↓
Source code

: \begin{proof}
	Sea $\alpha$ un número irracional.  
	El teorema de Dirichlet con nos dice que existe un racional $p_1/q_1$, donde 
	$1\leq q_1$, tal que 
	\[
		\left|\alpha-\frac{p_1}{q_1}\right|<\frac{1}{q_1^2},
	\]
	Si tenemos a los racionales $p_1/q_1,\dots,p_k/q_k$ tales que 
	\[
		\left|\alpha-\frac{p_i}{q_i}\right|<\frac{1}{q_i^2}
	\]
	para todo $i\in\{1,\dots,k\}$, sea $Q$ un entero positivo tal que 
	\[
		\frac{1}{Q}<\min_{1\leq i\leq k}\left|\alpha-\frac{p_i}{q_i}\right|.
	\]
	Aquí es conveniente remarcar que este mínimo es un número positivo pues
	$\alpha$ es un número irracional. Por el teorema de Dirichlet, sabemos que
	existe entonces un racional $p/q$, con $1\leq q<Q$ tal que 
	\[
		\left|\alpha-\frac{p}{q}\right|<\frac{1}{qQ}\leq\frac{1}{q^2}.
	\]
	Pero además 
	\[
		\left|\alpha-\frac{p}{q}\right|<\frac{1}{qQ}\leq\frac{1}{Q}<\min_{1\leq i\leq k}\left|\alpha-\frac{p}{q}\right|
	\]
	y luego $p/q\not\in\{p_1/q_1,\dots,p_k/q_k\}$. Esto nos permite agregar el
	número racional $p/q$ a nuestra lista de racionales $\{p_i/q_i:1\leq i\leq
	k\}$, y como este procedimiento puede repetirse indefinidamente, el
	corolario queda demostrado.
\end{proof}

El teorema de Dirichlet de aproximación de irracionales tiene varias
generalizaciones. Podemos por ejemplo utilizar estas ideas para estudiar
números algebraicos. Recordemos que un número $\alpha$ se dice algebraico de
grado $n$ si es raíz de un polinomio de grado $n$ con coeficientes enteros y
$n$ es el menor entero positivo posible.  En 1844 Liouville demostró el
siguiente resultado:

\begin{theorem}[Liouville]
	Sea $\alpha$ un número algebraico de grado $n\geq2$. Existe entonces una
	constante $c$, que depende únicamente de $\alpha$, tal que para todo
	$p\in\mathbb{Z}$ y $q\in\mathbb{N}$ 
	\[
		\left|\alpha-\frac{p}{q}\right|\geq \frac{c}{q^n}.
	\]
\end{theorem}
↑
Problem description - Reproduce each line of the material that mentions "dots".

Written solution -
	Si tenemos a los racionales $p_1/q_1,\dots,p_k/q_k$ tales que 
	para todo $i\in\{1,\dots,k\}$, sea $Q$ un entero positivo tal que 
	y luego $p/q\not\in\{p_1/q_1,\dots,p_k/q_k\}$. Esto nos permite agregar el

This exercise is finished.